Without doubt systainers.










Dont waste your money on the stanley boxes. They do work well but they aint anywhere near a good system like the above. Some guys on here have some nice systainer setups.


----------



## tcleve4911

*This works well for me...take out a few bins ...put 'em on the workbench...put 'em back when you're don*e


----------



## Inner10




----------



## BKFranks

BCConstruction said:


> Without doubt systainers.
> 
> 
> 
> 
> 
> 
> 
> 
> 
> 
> Dont waste your money on the stanley boxes. They do work well but they aint anywhere near a good system like the above. Some guys on here have some nice systainer setups.



Total waste of money. Way too overpriced! Let's talk about real products that most people can afford and actually purchase. Not products that cost 3 times a much that very few people own.


----------



## WarnerConstInc.

BKFranks said:


> Total waste of money. Way too overpriced! Let's talk about real products that most people can afford and actually purchase. Not products that cost 3 times a much that very few people own.


The 3 times price will out last 6 of the 16.00 boxes.

Got to think about the long run.


----------



## tcleve4911

*Total investment - $20.00....priceless*



tcleve4911 said:


>


----------



## WarnerConstInc.

tcleve4911 said:


> *Total investment - $20.00....priceless*


I have been looking for something like that for at home.


----------



## tcleve4911

WarnerConstInc. said:


> I have been looking for something like that for at home.
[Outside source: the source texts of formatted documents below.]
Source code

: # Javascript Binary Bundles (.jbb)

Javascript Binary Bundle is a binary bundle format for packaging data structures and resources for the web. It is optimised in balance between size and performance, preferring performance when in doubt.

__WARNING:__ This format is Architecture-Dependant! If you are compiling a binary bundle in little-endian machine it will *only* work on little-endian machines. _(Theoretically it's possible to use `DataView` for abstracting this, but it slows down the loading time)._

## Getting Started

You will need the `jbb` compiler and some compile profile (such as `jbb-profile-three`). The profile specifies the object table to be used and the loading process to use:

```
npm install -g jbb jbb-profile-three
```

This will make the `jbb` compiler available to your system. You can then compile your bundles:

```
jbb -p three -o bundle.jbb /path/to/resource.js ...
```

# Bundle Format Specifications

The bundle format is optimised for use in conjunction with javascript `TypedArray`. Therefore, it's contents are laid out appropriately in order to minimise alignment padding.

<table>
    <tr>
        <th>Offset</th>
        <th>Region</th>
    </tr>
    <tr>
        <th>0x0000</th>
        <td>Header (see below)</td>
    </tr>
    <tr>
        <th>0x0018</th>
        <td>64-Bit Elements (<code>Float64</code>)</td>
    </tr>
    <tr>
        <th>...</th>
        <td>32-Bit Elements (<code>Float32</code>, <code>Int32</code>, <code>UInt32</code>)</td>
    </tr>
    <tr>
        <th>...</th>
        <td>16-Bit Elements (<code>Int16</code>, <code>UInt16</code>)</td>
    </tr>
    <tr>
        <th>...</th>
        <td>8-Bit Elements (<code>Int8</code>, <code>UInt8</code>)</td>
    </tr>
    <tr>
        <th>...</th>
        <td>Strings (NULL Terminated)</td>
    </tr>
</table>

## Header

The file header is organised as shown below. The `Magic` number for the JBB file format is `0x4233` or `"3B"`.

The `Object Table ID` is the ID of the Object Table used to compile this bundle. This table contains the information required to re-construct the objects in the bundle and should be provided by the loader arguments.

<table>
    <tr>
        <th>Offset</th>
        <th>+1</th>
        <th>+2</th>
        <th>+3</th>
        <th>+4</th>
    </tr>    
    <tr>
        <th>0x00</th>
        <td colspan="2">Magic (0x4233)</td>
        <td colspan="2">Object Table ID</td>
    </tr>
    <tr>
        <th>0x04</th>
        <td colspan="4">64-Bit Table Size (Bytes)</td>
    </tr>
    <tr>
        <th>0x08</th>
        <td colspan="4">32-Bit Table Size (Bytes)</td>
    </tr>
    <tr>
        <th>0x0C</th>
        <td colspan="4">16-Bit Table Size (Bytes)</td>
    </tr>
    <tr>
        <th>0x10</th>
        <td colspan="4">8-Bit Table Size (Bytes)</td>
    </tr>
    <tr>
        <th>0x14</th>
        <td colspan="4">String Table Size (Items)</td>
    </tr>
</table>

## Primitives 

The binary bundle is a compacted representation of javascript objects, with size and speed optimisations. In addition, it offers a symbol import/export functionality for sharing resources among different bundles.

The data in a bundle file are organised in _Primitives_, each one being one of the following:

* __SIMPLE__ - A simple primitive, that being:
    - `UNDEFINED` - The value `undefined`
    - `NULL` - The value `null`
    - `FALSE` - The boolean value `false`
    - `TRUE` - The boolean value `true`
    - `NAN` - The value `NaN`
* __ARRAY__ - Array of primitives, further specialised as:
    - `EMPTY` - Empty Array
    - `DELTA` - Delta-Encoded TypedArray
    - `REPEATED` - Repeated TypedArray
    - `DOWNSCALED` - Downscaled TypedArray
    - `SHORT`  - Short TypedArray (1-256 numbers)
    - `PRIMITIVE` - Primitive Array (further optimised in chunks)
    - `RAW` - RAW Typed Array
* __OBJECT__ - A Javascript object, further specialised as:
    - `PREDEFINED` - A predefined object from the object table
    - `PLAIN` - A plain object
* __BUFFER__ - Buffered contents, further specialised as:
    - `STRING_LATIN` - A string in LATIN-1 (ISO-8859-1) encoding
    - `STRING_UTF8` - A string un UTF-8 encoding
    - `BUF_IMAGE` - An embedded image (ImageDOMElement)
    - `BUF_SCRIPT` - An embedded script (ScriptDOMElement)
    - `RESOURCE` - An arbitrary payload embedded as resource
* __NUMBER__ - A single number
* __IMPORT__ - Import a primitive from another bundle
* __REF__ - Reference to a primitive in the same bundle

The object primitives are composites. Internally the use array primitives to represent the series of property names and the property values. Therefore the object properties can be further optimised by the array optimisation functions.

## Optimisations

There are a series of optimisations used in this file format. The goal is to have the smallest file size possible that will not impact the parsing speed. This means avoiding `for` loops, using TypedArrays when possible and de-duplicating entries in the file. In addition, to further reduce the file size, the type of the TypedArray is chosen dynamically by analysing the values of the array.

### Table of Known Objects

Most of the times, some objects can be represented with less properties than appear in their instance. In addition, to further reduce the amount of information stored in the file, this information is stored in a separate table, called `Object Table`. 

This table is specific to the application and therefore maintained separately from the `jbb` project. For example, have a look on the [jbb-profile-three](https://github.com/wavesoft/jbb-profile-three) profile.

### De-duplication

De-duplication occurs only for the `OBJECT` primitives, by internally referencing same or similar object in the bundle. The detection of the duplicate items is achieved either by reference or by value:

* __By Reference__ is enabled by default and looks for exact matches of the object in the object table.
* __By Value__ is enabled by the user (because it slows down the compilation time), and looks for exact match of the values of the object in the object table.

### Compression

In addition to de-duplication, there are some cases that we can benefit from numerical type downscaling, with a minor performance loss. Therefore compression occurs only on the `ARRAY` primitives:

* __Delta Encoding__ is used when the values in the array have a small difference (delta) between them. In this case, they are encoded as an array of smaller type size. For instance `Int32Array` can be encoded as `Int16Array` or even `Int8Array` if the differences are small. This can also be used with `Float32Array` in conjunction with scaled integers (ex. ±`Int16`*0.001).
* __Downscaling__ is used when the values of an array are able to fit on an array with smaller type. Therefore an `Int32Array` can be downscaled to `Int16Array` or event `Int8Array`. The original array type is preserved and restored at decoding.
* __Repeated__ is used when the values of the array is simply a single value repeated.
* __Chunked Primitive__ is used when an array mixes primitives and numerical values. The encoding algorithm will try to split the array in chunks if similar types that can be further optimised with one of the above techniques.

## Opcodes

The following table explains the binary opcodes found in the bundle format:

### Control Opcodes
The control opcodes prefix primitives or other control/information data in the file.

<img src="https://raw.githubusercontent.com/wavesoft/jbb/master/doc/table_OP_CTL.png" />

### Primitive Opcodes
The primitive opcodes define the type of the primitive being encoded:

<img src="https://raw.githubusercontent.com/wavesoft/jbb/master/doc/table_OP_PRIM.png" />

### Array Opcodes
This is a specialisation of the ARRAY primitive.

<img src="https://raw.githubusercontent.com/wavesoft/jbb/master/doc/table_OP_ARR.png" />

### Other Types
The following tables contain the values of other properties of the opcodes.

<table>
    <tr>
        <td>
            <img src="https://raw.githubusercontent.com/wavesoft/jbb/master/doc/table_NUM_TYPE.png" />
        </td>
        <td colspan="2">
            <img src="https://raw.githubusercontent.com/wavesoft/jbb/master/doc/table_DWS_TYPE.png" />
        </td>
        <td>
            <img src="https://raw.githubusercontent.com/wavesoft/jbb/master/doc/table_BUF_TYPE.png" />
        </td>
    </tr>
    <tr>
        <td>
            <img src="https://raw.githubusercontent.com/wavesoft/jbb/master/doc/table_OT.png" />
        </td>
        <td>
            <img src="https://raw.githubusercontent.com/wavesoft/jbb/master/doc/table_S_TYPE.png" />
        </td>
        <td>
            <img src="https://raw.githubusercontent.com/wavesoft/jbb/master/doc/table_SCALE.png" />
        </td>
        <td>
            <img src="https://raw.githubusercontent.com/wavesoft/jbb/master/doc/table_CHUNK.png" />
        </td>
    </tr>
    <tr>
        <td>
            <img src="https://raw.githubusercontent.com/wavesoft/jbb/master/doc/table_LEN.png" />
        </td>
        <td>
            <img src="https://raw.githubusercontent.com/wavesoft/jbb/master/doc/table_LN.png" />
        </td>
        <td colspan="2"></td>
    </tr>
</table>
I got that entire setup at a hardware store that was reorganizing. They sold me all those bins & containers and I have another 12 ( x4 trays in each bin ) or so in the garage. Check with the lumberyards and hardware stores. Find out if they are planning a retooling project. 
If you were closer I'd sell you some of mine.:thumbsup:


----------



## Tom M

The festool infatuation.....rather pricey for screws and nail storage IMO The systainers look like a good idea for electricians but as a carpenter I dont know. Granted there are a million different fasteners we need. Outside of a variety of masonry anchors, occasional self tapper or small wood screws everything we use is more than a handful from a bin.


----------



## pinwheel

Rigid makes a couple nice boxes. I bought one with screw storage on top & open well in the bottom. I keep a cordless drill & charger in the bottom with an assortment of bits & screw in the top. They also make another box along the same lines, but with screw organizers in the top & bottom compartments both. Something like $30 each. Sorry, no pics.


----------



## tcleve4911

tom m said:


> The festool infatuation.....rather pricey for screws and nail storage IMO The systainers look like a good idea for electricians but as a carpenter I dont know. Granted there are a million different fasteners we need. Outside of a variety of masonry anchors, occasional self tapper or small wood screws everything we use is more than a handful from a bin.


I agree, Tom. 
The big bulk items are usually in boxes that you just dig into and fill your apron. 

It's the little odds and ends that will drive you crazy if you can't locate them easily...a couple of wall anchors, a long GRK screw, 2 lag bolts etc. In remodeling or construction you can't have *everything* delivered to the site. 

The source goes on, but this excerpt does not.